Standard Chartered said on February 10 that the bank remains to be market leader with regards to its capabilities of sustainable investing, with heavy investments in clean technology and energy transition capabilities.
"I think we're a market leader. We have a brand of promise around here for good. We have invested in our clean technology business, energy transition business, etc. I think we've got a huge amount of capabilities,” Ben Daly, Global Head of Transition Finance said in his remarks, post the release of its ‘India and the Energy Transition’ report.
The global bank’s commitment to sustainable and transition finance sets it apart from its peers, and that the bank has set firm expectations on how its balance sheet should be utilised for sustainable investing, Daly said.
“It's our commitment as much as anything else. So right from the top, our CEO Bill Winters is very strong on his expectations around how the bank leverages its balance sheet,” he said.
"We've likely invested as much as, or even more than, many international banks, not only in our service offerings and capabilities, but also through firm commitments to deploy our balance sheet," Daly noted. "Our net zero targets are progressive, so it's really the targets, our balance sheet and the team that we have.”
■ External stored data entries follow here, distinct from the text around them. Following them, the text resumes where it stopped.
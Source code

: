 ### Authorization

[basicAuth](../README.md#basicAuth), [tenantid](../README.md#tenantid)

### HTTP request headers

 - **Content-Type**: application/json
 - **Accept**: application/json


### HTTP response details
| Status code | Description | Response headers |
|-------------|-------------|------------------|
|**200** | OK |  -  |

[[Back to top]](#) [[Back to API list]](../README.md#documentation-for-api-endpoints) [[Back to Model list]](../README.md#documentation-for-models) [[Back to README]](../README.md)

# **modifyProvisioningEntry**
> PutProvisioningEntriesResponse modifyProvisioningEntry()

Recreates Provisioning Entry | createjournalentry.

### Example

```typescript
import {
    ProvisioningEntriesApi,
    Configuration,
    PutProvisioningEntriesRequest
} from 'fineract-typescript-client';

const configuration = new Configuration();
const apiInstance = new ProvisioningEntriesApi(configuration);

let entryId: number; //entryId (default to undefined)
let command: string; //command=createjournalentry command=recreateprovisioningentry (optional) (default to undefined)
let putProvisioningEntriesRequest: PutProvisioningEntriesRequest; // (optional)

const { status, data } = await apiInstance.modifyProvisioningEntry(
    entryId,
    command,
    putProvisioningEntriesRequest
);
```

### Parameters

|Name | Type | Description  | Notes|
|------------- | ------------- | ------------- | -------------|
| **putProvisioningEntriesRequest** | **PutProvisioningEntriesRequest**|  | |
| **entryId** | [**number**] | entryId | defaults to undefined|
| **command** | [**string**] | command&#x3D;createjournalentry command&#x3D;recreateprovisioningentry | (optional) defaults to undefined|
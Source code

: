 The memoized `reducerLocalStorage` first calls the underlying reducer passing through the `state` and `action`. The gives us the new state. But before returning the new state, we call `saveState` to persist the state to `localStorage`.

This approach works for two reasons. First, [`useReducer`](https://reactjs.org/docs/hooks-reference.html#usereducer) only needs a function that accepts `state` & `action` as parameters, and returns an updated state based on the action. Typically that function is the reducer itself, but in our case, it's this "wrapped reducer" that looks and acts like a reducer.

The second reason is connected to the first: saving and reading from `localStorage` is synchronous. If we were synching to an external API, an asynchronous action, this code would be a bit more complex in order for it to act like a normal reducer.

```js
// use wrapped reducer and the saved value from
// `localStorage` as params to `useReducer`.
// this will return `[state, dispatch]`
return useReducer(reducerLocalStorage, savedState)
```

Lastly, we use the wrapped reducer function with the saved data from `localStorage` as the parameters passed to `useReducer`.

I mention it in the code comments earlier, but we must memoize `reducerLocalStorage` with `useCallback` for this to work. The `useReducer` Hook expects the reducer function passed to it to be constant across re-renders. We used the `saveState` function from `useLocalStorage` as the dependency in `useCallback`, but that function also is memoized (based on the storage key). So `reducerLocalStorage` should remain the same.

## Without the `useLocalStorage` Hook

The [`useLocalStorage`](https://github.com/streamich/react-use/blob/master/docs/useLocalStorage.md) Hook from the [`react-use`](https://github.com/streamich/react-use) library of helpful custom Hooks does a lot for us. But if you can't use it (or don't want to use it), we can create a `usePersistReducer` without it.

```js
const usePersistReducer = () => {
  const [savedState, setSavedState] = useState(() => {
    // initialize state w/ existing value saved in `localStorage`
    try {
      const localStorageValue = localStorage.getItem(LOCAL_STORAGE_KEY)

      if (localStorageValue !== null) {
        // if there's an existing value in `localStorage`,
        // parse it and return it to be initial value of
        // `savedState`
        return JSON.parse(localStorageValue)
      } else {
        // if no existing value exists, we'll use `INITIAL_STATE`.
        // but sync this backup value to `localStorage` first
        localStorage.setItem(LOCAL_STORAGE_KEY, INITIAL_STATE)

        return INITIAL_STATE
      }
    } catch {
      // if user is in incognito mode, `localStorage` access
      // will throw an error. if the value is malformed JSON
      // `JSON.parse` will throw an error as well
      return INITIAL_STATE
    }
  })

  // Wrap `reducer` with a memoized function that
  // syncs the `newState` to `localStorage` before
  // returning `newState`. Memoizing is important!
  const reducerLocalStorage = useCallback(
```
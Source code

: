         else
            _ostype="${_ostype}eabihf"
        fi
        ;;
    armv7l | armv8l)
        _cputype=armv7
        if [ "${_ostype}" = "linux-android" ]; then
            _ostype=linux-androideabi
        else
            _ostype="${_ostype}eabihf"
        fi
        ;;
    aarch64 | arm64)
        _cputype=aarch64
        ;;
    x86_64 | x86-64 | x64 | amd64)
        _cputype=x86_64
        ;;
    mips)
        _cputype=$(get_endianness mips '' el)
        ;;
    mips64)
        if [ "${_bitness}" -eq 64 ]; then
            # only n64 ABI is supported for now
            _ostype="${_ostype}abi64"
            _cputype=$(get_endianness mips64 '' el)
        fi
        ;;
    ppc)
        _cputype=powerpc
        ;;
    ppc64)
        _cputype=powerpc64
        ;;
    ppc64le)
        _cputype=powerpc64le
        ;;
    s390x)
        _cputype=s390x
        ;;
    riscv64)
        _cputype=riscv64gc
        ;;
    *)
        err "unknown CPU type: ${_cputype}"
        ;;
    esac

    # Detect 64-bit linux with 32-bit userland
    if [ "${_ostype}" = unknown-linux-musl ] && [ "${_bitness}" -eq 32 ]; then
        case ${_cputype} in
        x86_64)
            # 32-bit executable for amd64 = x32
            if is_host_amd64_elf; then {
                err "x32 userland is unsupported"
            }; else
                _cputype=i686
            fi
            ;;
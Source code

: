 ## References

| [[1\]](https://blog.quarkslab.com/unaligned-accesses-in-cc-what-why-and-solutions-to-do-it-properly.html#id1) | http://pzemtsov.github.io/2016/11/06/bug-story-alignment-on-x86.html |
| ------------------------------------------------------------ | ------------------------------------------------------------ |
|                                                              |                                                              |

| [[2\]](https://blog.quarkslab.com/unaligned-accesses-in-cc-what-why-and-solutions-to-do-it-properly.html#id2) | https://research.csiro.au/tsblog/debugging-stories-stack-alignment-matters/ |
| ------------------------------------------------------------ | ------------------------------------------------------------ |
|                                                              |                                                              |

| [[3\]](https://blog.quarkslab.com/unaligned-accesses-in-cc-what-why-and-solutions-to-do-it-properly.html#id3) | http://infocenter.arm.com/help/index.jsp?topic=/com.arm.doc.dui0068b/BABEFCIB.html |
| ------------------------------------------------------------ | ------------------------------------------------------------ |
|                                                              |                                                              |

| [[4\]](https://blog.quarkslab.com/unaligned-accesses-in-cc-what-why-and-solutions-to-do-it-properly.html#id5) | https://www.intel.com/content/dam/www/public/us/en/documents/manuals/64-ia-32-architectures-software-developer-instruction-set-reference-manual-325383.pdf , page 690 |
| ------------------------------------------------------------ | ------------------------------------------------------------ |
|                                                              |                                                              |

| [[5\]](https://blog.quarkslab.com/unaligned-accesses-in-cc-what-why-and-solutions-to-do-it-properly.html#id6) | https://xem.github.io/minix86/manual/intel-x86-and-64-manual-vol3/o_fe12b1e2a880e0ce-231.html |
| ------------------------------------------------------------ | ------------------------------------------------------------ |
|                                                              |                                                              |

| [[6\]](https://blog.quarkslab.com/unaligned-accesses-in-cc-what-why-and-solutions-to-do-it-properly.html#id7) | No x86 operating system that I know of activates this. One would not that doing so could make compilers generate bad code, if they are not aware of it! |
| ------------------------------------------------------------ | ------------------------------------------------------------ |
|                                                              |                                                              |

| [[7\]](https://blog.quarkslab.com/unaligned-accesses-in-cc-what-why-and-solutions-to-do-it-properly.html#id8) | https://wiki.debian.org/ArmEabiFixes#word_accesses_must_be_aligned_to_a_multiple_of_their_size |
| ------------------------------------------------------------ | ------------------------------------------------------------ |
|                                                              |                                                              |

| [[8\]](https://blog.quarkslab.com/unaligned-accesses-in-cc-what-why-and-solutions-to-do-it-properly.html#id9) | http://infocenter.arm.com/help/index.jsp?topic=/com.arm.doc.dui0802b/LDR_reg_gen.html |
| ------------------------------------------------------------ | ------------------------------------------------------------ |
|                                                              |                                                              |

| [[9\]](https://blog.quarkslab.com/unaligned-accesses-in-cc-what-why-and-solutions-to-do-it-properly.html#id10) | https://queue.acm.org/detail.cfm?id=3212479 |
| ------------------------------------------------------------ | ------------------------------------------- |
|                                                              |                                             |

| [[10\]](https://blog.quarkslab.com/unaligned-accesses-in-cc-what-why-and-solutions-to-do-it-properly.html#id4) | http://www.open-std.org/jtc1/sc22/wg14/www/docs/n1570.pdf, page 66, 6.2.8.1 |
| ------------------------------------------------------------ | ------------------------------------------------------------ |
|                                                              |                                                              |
The ‘India and the Energy Transition’ report which was released for the first time in India, ahead of the Mumbai Climate Week, revealed that 83% of the corporates the bank interviewed were confident that India will meet its net-zero goals. More than 90% of the corporations that were surveyed were already investing in energy transition and low carbon solutions, according to the report.
However, the survey conducted also showed that less than 40% of Indian organisations have engaged with sustainable finance solutions, with a major reason being they were not convinced about the benefits of such solutions.
Standard Chartered has committed to mobilising $300 billion in sustainable and transition finance by 2030 to support clients in transitioning to a net-zero economy.
“We are trying to support the mobilisation of capital to enable energy transition. Sustainability is one of the strategic pillars of the bank, which is among other things, and we continue to be committed to supporting our clients in our markets,” Daly said.
Furthermore, the report stated the green and sustainability-linked bonds have emerged as the most popular options to raise funds, while companies with exposure to water and labour-intensive operations have shown an interest in blue and social bonds.